======== RECORDS FOR THE EXERCISE
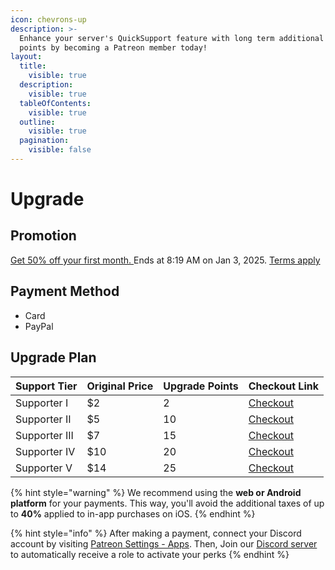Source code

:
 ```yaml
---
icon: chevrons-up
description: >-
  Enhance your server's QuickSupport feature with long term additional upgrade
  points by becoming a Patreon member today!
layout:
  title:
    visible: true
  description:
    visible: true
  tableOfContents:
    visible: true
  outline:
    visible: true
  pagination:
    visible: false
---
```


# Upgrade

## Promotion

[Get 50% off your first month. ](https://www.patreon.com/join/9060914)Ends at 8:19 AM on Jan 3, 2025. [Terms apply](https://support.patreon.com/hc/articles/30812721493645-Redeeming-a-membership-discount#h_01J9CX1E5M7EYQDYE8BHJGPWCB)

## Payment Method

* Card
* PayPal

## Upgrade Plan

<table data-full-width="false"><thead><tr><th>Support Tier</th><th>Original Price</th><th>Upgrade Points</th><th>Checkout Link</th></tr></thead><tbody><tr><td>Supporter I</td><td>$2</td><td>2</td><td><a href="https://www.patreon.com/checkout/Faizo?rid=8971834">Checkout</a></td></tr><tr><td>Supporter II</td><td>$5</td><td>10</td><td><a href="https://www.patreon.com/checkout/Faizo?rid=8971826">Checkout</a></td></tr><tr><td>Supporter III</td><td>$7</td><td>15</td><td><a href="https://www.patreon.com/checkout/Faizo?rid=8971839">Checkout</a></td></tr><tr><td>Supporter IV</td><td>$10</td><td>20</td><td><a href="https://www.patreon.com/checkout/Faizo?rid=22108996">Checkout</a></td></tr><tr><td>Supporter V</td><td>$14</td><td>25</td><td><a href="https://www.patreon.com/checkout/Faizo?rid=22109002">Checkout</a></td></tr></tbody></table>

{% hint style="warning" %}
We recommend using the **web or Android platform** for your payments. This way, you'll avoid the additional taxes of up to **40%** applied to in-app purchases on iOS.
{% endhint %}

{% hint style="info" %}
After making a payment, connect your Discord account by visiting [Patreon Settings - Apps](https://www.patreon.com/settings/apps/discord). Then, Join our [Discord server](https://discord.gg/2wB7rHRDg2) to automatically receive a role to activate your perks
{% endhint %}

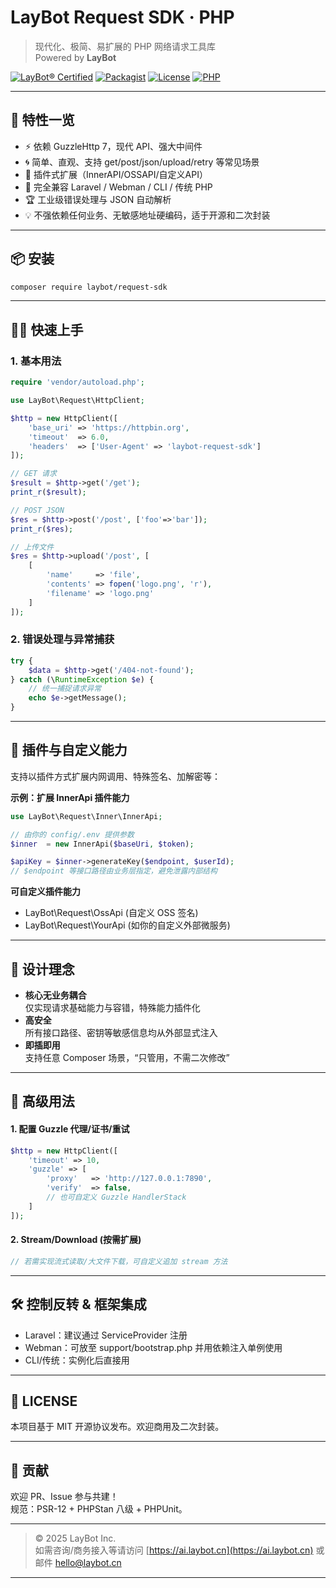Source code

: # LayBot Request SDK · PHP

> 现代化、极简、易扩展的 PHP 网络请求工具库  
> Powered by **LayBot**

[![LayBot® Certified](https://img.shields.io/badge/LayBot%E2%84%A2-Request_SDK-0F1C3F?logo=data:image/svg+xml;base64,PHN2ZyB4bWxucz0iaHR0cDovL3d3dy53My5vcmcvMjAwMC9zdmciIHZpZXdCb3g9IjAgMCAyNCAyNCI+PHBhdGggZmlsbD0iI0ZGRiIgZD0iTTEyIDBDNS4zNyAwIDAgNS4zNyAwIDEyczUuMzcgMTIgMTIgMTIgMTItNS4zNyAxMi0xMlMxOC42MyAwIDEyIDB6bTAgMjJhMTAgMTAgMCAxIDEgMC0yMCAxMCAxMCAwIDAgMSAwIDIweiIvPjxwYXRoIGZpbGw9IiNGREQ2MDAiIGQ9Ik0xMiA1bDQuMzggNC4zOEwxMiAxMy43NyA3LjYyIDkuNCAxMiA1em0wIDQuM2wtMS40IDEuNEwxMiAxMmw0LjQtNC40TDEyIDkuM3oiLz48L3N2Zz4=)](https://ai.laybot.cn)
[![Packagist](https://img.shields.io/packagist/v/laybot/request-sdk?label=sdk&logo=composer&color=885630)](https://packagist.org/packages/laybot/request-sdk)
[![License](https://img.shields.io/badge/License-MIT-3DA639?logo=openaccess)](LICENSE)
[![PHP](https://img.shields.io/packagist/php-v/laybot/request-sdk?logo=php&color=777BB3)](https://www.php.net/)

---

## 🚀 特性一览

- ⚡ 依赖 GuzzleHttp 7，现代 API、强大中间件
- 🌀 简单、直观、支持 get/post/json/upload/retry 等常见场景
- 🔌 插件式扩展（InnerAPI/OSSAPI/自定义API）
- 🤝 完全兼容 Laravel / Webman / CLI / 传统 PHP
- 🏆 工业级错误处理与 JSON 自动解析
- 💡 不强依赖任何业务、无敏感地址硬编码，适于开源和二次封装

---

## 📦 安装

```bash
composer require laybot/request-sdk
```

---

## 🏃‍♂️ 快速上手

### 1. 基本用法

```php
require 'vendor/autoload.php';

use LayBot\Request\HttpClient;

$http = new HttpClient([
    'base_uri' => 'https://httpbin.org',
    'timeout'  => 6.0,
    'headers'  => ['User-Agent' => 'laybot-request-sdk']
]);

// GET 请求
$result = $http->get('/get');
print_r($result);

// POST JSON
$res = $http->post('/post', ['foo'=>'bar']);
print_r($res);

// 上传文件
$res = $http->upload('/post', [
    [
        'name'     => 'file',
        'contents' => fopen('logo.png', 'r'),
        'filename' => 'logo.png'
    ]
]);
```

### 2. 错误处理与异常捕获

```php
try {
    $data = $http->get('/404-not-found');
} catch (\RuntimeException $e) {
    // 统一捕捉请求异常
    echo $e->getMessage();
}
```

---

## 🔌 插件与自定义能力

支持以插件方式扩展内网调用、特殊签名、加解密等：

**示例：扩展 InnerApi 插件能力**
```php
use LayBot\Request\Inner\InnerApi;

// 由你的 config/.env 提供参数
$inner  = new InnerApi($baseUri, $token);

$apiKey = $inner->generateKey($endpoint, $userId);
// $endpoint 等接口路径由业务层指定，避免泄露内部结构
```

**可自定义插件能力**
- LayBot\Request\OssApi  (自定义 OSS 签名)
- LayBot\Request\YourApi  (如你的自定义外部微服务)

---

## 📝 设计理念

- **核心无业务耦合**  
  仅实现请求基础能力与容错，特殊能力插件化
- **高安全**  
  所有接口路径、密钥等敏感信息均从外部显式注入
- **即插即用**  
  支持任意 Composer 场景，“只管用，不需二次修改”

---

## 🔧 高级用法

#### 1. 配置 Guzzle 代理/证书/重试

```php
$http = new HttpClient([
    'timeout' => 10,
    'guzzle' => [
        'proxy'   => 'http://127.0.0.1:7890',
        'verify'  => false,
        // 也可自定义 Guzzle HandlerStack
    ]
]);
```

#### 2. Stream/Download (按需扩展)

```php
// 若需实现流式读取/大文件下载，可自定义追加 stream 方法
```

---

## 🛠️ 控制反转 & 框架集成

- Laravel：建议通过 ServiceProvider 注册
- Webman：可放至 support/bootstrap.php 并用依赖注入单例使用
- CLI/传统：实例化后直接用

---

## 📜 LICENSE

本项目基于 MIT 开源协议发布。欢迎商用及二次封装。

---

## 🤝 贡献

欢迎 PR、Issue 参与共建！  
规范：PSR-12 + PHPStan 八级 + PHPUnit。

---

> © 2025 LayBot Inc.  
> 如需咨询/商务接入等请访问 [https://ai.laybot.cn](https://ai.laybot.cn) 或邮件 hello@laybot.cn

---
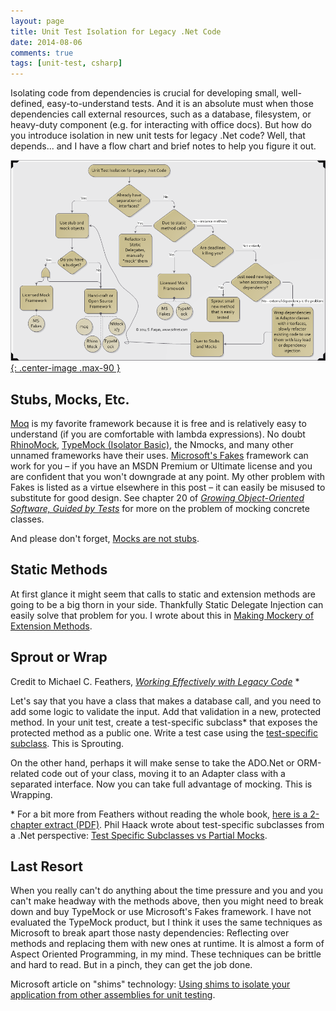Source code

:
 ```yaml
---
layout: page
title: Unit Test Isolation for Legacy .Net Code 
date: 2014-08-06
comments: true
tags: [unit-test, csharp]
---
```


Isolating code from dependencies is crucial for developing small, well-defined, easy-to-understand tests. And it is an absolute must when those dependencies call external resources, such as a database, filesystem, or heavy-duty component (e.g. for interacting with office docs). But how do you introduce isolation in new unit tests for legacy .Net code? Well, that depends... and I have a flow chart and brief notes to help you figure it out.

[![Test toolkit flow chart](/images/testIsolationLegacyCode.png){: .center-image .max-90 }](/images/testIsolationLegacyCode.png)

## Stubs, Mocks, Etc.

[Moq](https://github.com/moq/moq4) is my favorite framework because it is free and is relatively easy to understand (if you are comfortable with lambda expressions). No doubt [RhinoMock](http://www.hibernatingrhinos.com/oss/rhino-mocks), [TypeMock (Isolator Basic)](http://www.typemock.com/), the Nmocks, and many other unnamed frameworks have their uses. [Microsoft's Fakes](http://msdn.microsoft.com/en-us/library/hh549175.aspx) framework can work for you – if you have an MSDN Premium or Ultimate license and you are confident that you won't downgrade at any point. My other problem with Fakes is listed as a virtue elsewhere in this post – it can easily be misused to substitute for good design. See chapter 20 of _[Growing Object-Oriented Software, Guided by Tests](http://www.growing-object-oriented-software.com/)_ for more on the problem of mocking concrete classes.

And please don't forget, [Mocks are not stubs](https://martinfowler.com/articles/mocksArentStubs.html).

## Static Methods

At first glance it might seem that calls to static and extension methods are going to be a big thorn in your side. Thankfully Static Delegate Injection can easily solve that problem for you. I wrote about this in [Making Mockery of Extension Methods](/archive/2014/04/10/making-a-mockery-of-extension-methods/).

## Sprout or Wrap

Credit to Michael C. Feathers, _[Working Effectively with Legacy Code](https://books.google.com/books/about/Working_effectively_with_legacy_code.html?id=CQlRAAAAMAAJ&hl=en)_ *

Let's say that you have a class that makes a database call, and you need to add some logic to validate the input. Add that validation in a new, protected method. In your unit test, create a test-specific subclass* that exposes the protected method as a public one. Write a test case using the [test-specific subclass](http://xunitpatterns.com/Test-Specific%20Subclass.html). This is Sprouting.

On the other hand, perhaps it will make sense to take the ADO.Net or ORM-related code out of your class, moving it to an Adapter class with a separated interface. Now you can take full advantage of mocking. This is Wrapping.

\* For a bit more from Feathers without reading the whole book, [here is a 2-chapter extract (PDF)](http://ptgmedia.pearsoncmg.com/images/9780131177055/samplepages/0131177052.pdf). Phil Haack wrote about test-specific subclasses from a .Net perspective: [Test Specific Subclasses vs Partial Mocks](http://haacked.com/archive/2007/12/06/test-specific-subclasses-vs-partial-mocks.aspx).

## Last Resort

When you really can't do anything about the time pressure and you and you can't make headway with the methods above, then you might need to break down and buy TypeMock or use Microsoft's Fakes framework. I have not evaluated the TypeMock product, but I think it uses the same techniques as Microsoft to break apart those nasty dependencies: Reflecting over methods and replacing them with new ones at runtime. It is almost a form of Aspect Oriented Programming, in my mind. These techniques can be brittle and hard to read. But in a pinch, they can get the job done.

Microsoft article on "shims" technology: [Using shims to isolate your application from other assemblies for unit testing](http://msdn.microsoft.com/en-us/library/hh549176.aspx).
================
[THE PROBLEM]
For the word "Laravel", find every line in the data that holds it and copy that line.

[WRITTEN ANSWER]
- 🤝 完全兼容 Laravel / Webman / CLI / 传统 PHP
- Laravel：建议通过 ServiceProvider 注册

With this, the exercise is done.